* **PROBLEM TO SOLVE**
Go through the lines below and copy each one that holds the string "MySQL".

Source texts of formatted documents
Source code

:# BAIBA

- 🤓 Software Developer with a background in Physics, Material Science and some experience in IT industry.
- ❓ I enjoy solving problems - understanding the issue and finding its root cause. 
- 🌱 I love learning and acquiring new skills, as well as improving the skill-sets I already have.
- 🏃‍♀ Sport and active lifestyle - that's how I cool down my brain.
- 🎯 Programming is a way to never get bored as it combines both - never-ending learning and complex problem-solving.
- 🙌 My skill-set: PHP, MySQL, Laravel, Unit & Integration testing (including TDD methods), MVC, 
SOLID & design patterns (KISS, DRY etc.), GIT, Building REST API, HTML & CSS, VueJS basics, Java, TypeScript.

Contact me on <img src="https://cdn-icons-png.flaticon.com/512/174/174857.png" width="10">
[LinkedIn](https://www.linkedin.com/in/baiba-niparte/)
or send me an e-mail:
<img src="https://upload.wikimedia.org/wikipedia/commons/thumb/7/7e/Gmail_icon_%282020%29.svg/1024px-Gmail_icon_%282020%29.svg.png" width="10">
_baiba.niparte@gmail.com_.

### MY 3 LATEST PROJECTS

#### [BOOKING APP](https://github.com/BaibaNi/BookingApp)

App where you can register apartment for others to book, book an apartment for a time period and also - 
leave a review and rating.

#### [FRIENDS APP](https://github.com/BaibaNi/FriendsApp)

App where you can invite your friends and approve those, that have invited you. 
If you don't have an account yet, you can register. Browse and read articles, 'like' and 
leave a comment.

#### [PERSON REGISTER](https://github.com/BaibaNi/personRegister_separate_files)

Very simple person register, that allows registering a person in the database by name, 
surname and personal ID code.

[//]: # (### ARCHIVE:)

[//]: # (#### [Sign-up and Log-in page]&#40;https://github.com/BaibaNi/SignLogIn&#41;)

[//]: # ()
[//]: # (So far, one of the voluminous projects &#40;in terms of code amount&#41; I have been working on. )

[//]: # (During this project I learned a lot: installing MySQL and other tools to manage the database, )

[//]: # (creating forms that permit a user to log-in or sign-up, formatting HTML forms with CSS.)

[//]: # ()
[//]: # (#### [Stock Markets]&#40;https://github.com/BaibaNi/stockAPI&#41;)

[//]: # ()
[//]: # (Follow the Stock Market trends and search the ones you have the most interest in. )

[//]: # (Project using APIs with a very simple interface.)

* **FINISHED TASK**
- 🙌 My skill-set: PHP, MySQL, Laravel, Unit & Integration testing (including TDD methods), MVC, 
[//]: # (During this project I learned a lot: installing MySQL and other tools to manage the database, )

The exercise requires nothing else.